その後ろ姿を見たら、どうしてか胸が痛くて泣きそうになった。

すごく普通。ものすごく普通。果てしなく普通。
昨日私とあんなことしたのに。

ななせの声が。温もりが熱が。
細胞の一つ一つに刻み込まれて離れないのに。

「つぼみ、昨日は差し入れありがとう」

創くんに言われて慌てて姿勢を戻した。
ななせを見過ぎた。…かもしれない。

「美味しかったよ。切り干し大根が入ってて驚いたけど」

創くんは不自然な私の動きを気に留めたようでもなく、笑顔のままお弁当箱を返してくれた。

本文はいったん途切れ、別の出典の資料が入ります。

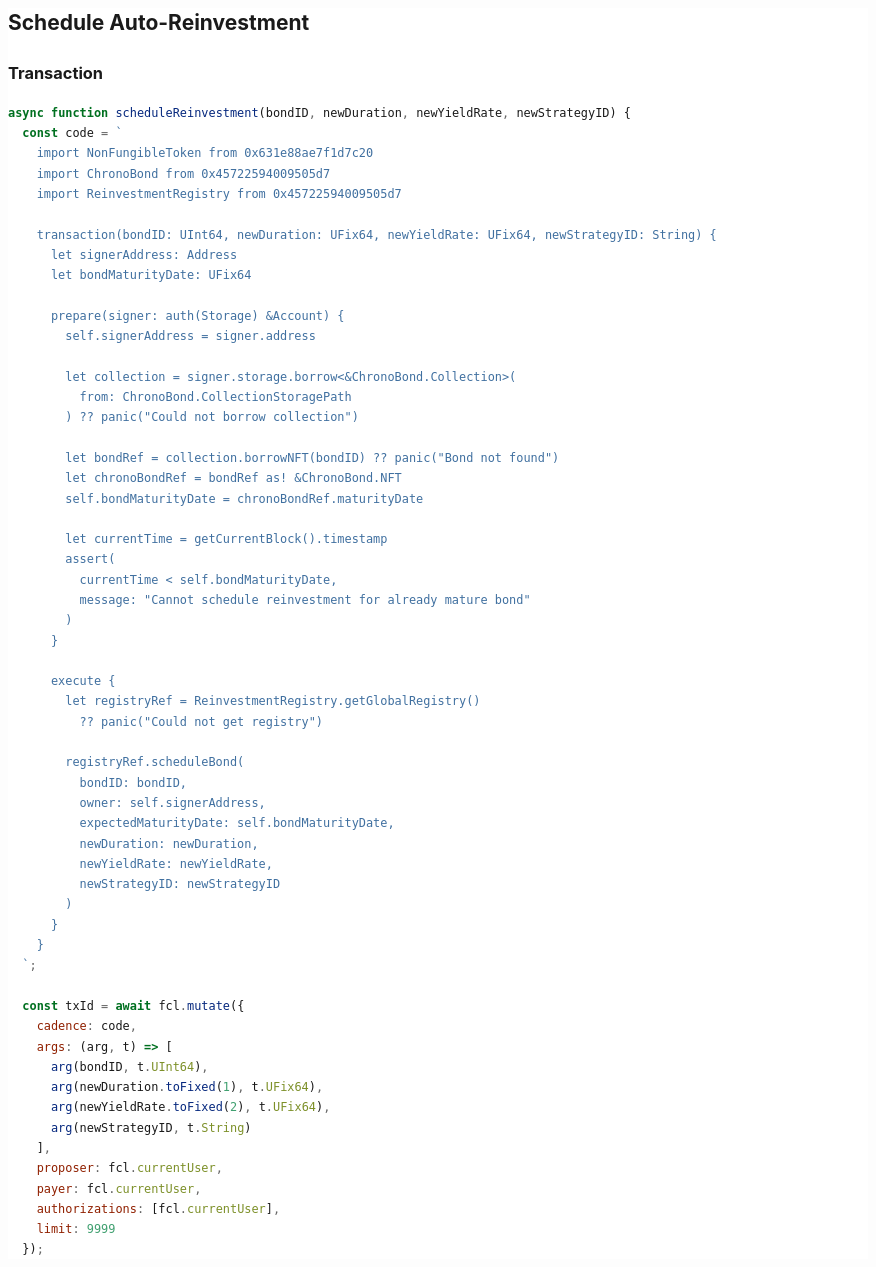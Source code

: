 
## Schedule Auto-Reinvestment

### Transaction

```javascript
async function scheduleReinvestment(bondID, newDuration, newYieldRate, newStrategyID) {
  const code = `
    import NonFungibleToken from 0x631e88ae7f1d7c20
    import ChronoBond from 0x45722594009505d7
    import ReinvestmentRegistry from 0x45722594009505d7
    
    transaction(bondID: UInt64, newDuration: UFix64, newYieldRate: UFix64, newStrategyID: String) {
      let signerAddress: Address
      let bondMaturityDate: UFix64
      
      prepare(signer: auth(Storage) &Account) {
        self.signerAddress = signer.address
        
        let collection = signer.storage.borrow<&ChronoBond.Collection>(
          from: ChronoBond.CollectionStoragePath
        ) ?? panic("Could not borrow collection")
        
        let bondRef = collection.borrowNFT(bondID) ?? panic("Bond not found")
        let chronoBondRef = bondRef as! &ChronoBond.NFT
        self.bondMaturityDate = chronoBondRef.maturityDate
        
        let currentTime = getCurrentBlock().timestamp
        assert(
          currentTime < self.bondMaturityDate,
          message: "Cannot schedule reinvestment for already mature bond"
        )
      }
      
      execute {
        let registryRef = ReinvestmentRegistry.getGlobalRegistry()
          ?? panic("Could not get registry")
        
        registryRef.scheduleBond(
          bondID: bondID,
          owner: self.signerAddress,
          expectedMaturityDate: self.bondMaturityDate,
          newDuration: newDuration,
          newYieldRate: newYieldRate,
          newStrategyID: newStrategyID
        )
      }
    }
  `;
  
  const txId = await fcl.mutate({
    cadence: code,
    args: (arg, t) => [
      arg(bondID, t.UInt64),
      arg(newDuration.toFixed(1), t.UFix64),
      arg(newYieldRate.toFixed(2), t.UFix64),
      arg(newStrategyID, t.String)
    ],
    proposer: fcl.currentUser,
    payer: fcl.currentUser,
    authorizations: [fcl.currentUser],
    limit: 9999
  });
```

「あ、…うん。サークルで切り干し大根のアレンジ料理が課題なの。次は、…」

『…コロッケより春巻きのが合うんじゃね』

春巻きにしてみようと思んだけど、作ったらまた食べてね。って。
創くんに伝えて、あわよくばまた部屋を訪ねる口実にしようと思っていたのに。

どうしてか、言葉が続かなかった。

「…何にアレンジしようかって相談してるとこなんだ」
「そうか。良かったらまた食べさせて」
「…うん」

創くんは私の頭に手をのせると、髪に指を絡めて、

「今度の休み、デートしようか」

目じりに優しい笑みを刻んで、額に小さく口づけると、

「おやすみ、つぼみ」

ゆっくりと、きた道を戻っていった。